1999: The Insider (Michael Mann) 
Starting with The InsiderMichael Mann, already a masterful stylist by this point in his career, began going in a new direction.  His films became more abstract, less rooted in cinematic realism as we've come to know it and more concerned with forging something completely modern, and perhaps even without precedent.  Mann has always been interested in filmic vocabulary, but with this next stage he put his experimentation fearlessly at the fore of his work.  And although I still struggle with this later chapter in his career, I can't deny my love for this film. 

Not only is The Insider one of the most formally bold and interesting works for me of this entire period, it merges form and content in a way that makes me want to pack my bags and go pursue something else.  I can't think of many films that, at times, are this avant-garde in their formal approach yet remain completely compelling in a narrative and emotional sense.  Mann has always straddled classical/modern, genre/personal, and real/surreal. And whereas Heat feels like the most classically balanced of all his work, The Insider seems the most balanced on the more modern side of his tendencies.

Other things of note, the casting.  It's incredible, and as meticulous in its ensemble casting as any movie I can remember.  Crowe is awesomely vulnerable.  I completely connect with Pacino in this one.  And of the ensemble, I can't think of people more perfectly cast than Christopher Plummer, Michael Gambon, Bruce McGill, and Colm Feore.  

I know there are people that don't love this one near as much I do.  But I've always marveled at it and consider it one of the greatest accomplishments of the nineties.  

Other contenders for 1999:  From this year I still have some titles to see.  These include: Martin Scorsese's Bringing Out the Dead, Suwa Nobuhiro's M/Other, Julio Medem's The Lovers of the Arctic Circle, and Frederick Wiseman's Public Housing.  At some point, I need to revisit Stanley Kubrick's Eyes Wide Shut and Jean-Pierre and Luc Dardenne's Rosetta as I struggled with both the one time I saw them.
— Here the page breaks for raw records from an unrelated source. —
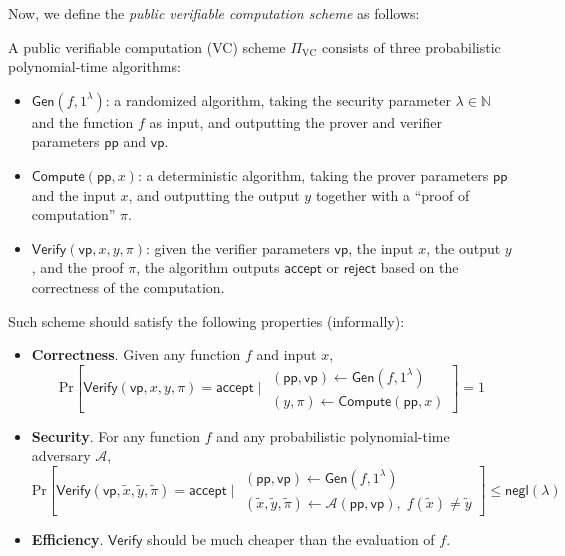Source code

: \documentclass{iacrtrans}
\begin{document}
Now, we define the \textit{public verifiable computation scheme} as follows:
\begin{definition}
  A public verifiable computation (VC) scheme $\Pi_{\text{VC}}$ consists of three probabilistic polynomial-time algorithms:
  \begin{itemize}
    \item $\mathsf{Gen}(f,1^{\lambda})$: a randomized algorithm, taking the
    security parameter $\lambda \in \mathbb{N}$ and the function $f$ as input,
    and outputting the prover and verifier parameters $\mathsf{pp}$ and
    $\mathsf{vp}$.
    \item $\mathsf{Compute}(\mathsf{pp}, x)$: a deterministic algorithm, taking
    the prover parameters $\mathsf{pp}$ and the input $x$, and outputting the
    output $y$ together with a ``proof of computation'' $\pi$.
    \item $\mathsf{Verify}(\mathsf{vp}, x, y, \pi)$: given the verifier
    parameters $\mathsf{vp}$, the input $x$, the output $y$, and the proof
    $\pi$, the algorithm outputs $\mathsf{accept}$ or $\mathsf{reject}$ based on
    the correctness of the computation.
  \end{itemize}

  Such scheme should satisfy the following properties (informally):
  \begin{itemize}
    \item \textbf{Correctness}. Given any function $f$ and input $x$,
    \begin{equation*}
      \text{Pr}\left[\mathsf{Verify}(\mathsf{vp}, x, y, \pi) = \mathsf{accept}\; \Big| \; \begin{matrix}
        (\mathsf{pp},\mathsf{vp}) \gets \mathsf{Gen}(f,1^{\lambda}) \\
        (y,\pi) \gets \mathsf{Compute}(\mathsf{pp},x)
      \end{matrix}\right] = 1
    \end{equation*}
    \item \textbf{Security}. For any function $f$ and any probabilistic
    polynomial-time adversary $\mathcal{A}$, 
    \begin{equation*}
      \text{Pr}\left[\mathsf{Verify}(\mathsf{vp}, \widetilde{x}, \widetilde{y}, \widetilde{\pi}) = \mathsf{accept}\; \Big| \; \begin{matrix}
        (\mathsf{pp},\mathsf{vp}) \gets \mathsf{Gen}(f,1^{\lambda}) \\
        (\widetilde{x}, \widetilde{y}, \widetilde{\pi}) \gets \mathcal{A}(\mathsf{pp}, \mathsf{vp}), \; f(\widetilde{x}) \neq \widetilde{y}
      \end{matrix}\right] \leq \mathsf{negl}(\lambda)
    \end{equation*}
    \item \textbf{Efficiency}. $\mathsf{Verify}$ should be much cheaper than the
    evaluation of $f$.
  \end{itemize}
\end{definition}
\end{document}
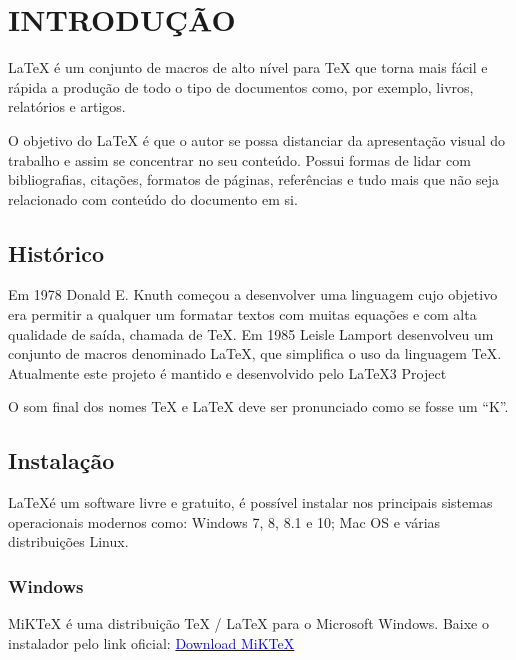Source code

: 
\chapter{INTRODUÇÃO}
\label{chap:introducao}

\LaTeX{} é um conjunto de macros de alto nível para \TeX \xspace que torna mais fácil e rápida a produção de todo o tipo de documentos como, por exemplo, livros, relatórios e artigos.

O objetivo do \LaTeX \xspace é que o autor se possa distanciar da apresentação visual do trabalho e assim se concentrar no seu conteúdo. Possui formas de lidar com bibliografias, citações, formatos de páginas, referências e tudo mais que não seja relacionado com conteúdo do documento em si.

\section{Histórico}
\label{sec:Histórico}

Em 1978 Donald E. Knuth começou a desenvolver uma linguagem cujo objetivo era permitir a qualquer um formatar textos com muitas equações e com alta qualidade de saída, chamada de \TeX. Em 1985 Leisle Lamport desenvolveu um conjunto de macros denominado \LaTeX \xspace, que simplifica o uso da linguagem \TeX \xspace. Atualmente este projeto é mantido e desenvolvido pelo \LaTeX3 \xspace Project

O som final dos nomes \TeX \xspace e \LaTeX \xspace deve ser pronunciado como se fosse um “K”.

\section{Instalação}
\label{sec:Instalação}

\LaTeX é um software livre e gratuito, é possível instalar nos  principais sistemas operacionais modernos como: Windows 7, 8, 8.1 e 10; Mac OS e várias distribuições Linux.

\subsection{Windows}

MiKTeX é uma distribuição TeX / LaTeX para o Microsoft Windows. Baixe o instalador pelo link oficial: \href{https://miktex.org/download}{\textcolor{blue}{Download MiKTeX}}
From this year though, I really like Alexander Payne's Election, Mike Leigh's Topsy-Turvy, Sam Mendes' American Beauty, Andy and Larry Wachowski's The Matrix, David O. Russell's Three Kings, and Steven Soderbergh's The Limey.  I love Bruno Dumont's L'humanite, Takeshi Kitano's Kikujiro, and Jim Jarmusch's Ghost Dog: The Way of the Samurai.  And my closest runner-up is Abbas Kiarostami's The Wind Will Carry Us.

7/8/12 I watched Martin Scorsese's My Voyage to Italy.  A wonderful, incredibly thorough look at Neorealism and the Italian cinema that has so profoundly influenced Scorsese.  Special focus is on Rossellini, but De Sica, Visconti, Fellini, and Antonioni also receive insightful commentary.  A great introduction to anyone just beginning to look into this, one of the cinema's greatest moments.

6/7/14 I watched Mark Cousins' The Story of Film: An Odyssey: New American Independents & The Digital Revolution.  Again another fairly interesting episode where I gravitated in particular to those segments with Gus Van Sant and Jane Campion.  

11/4/17 I watched Werner Herzog's My Best Fiend.  I definitely got some new insight into Herzog and Kinski but I wouldn't call it all that great of a doc.  

4/16/20 I watched Nobuhiro Suwa's M/Other.  The first film I have seen from Suwa delves deeply into a male-female relationship that starts to be challenged and threatens to unravel when the male's son from another woman comes to live with them for a month.  It all feels uncommonly true to life.  The relationship is working one day, struggling the next, and then is back on track before starting to seem vulnerable again.  Suwa's style, in a similar way, is very natural.  A couple of times it even takes on some of the characteristics of an old home movie, flickering shots on a a less robust film stock.     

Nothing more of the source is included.